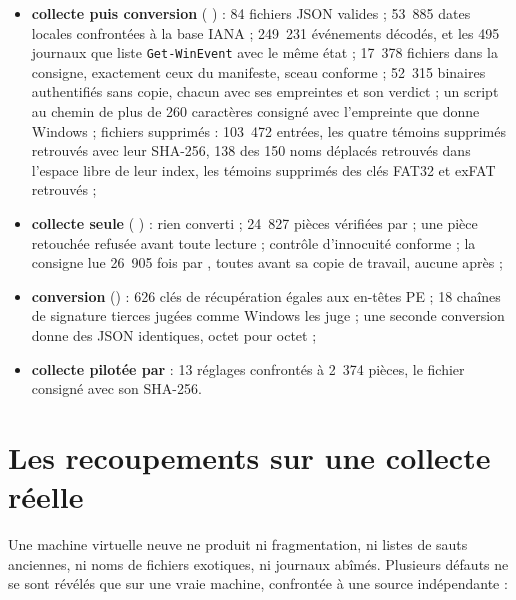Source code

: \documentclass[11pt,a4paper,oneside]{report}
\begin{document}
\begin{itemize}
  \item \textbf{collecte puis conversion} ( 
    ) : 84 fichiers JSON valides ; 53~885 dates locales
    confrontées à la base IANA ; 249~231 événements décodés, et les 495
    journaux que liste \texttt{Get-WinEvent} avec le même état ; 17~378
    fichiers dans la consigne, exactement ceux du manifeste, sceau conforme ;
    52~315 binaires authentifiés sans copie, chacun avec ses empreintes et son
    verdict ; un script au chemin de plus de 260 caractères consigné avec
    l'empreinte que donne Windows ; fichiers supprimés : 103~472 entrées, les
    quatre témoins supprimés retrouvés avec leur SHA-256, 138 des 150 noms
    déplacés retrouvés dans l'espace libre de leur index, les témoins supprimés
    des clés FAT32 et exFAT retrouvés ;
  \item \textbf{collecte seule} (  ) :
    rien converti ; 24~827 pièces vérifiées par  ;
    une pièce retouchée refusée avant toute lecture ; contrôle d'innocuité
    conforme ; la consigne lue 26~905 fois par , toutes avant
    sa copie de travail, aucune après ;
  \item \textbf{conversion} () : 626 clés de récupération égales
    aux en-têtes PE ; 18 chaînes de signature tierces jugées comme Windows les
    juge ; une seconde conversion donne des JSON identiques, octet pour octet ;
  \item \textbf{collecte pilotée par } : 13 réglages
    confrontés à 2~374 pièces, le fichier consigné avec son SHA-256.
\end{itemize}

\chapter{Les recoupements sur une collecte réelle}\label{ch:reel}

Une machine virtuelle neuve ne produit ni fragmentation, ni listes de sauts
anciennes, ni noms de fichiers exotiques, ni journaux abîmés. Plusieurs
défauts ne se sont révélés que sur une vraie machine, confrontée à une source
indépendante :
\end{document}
※ ※ ※
> EXERCISE: Wherever the string "consigné" occurs in the listing, return the line it sits on.

> SOLUTION FOR THIS EXERCISE:
    verdict ; un script au chemin de plus de 260 caractères consigné avec
    confrontés à 2~374 pièces, le fichier consigné avec son SHA-256.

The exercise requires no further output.